What this sounds like, as Elie Mystal over at Above the Law points out, is announcing old (2009) rules on student loans (15% of discretionary, 25-year sentence) as if they are new ones. The lower percentage and 20-year offer is only being made to current (class of 2015 or later) students.
So it’s a non-solution, unless you didn’t know that IBR was there. It benefits my younger American friends in Japan, of course, because the payment is based on your AGI (adjusted gross income). As you know because you fill out a tax form and file your Form 2555-EZ, with it, your adjusted gross income is usually close to: ZERO. So your IBR payment is: ZERO.
[Update #1 10/26/11:
Now that all the details are out, it looks like the actual benefits are:
1) If you are in college, the 10% of discretionary, 20-year period term for IBR is moved up to next year (from 2014);
2) If you have Direct Loans already AND federally-backed loans from a bank (so called Staffords), you can put them all with the federal government and get somewhere between a 0.25% and 0.50% cut on the interest rate;
3) If you have already graduated, you aren’t getting anything new. IBR has been around since 2009, and had its earlier incarnation as ICR, from 1995. About all Obama’s Denver initiative is doing is advertising that there is IBR, and that you are plum stupid if you keep federally-backed loans with an outside lender, rather than use the Direct Loan service. (That’s why Sallie Mae’s stock dropped so much yesterday. They make money from servicing the federally-backed loans.)

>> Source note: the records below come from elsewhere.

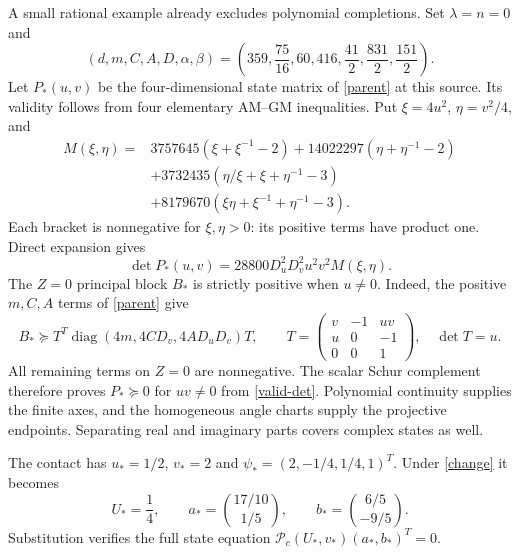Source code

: \documentclass[11pt]{article}
\begin{document}
A small rational example already excludes polynomial completions. Set
$\lambda=n=0$ and
\[
 (d,m,C,A,D,\alpha,\beta)
 =\left(359,\frac{75}{16},60,416,\frac{41}{2},
                       \frac{831}{2},\frac{151}{2}\right).
\]
Let $P_*(u,v)$ be the four-dimensional state matrix of \eqref{parent}
at this source. Its validity follows from four elementary AM--GM
inequalities. Put $\xi=4u^2$, $\eta=v^2/4$, and
\begin{align*}
 M(\xi,\eta)={}&3757645(\xi+\xi^{-1}-2)
       +14022297(\eta+\eta^{-1}-2)\\
 &+3732435(\eta/\xi+\xi+\eta^{-1}-3)\\
 &+8179670(\xi\eta+\xi^{-1}+\eta^{-1}-3).
\end{align*}
Each bracket is nonnegative for $\xi,\eta>0$: its positive terms have
product one. Direct expansion gives
\begin{equation}
 \det P_*(u,v)=28800D_u^2D_v^2u^2v^2M(\xi,\eta).
 \label{valid-det}
\end{equation}
The $Z=0$ principal block $B_*$ is strictly positive when $u\ne0$.
Indeed, the positive $m,C,A$ terms of \eqref{parent} give
\[
 B_*\succeq T^T\operatorname{diag}(4m,4CD_v,4AD_uD_v)T,
 \qquad
 T=\begin{pmatrix}v&-1&uv\\u&0&-1\\0&0&1\end{pmatrix},
 \quad \det T=u.
\]
All remaining terms on $Z=0$ are nonnegative. The scalar Schur complement
therefore proves $P_*\succeq0$ for $uv\ne0$ from \eqref{valid-det}.
Polynomial continuity supplies the finite axes, and the homogeneous
angle charts supply the projective endpoints. Separating real and imaginary
parts covers complex states as well.

The contact has $u_*=1/2$, $v_*=2$ and
$\psi_*=(2,-1/4,1/4,1)^T$. Under \eqref{change} it becomes
\begin{equation}
 U_*=\frac14,\qquad
 a_*=\binom{17/10}{1/5},\qquad
 b_*=\binom{6/5}{-9/5}.
 \label{contact}
\end{equation}
Substitution verifies the full state equation
$\mathcal P_c(U_*,v_*)(a_*,b_*)^T=0$.
\end{document}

Since federally-backed loans, and Direct Loans, have so many deferment provisions, all these repayment / amortization issues amount to one big game of chicken. Slowly, slowly, repaying student loans is moving to a kind of surtax regime, where the poverty level income is exempted, and then you pay either 10% or 15%–unless you become the eternal community college student, where the can is kicked down the road for as long as you are. At death, the note cancels. So at some point, these loans become less of a loan and more of a credit life insurance policy (where your payment is assuring that the rest of the balance disappears.)
I am disappointed, because I believe in reform, in “Yes We Can!” and “We Can’t Wait!” But I still say Denver is a step in the right direction.]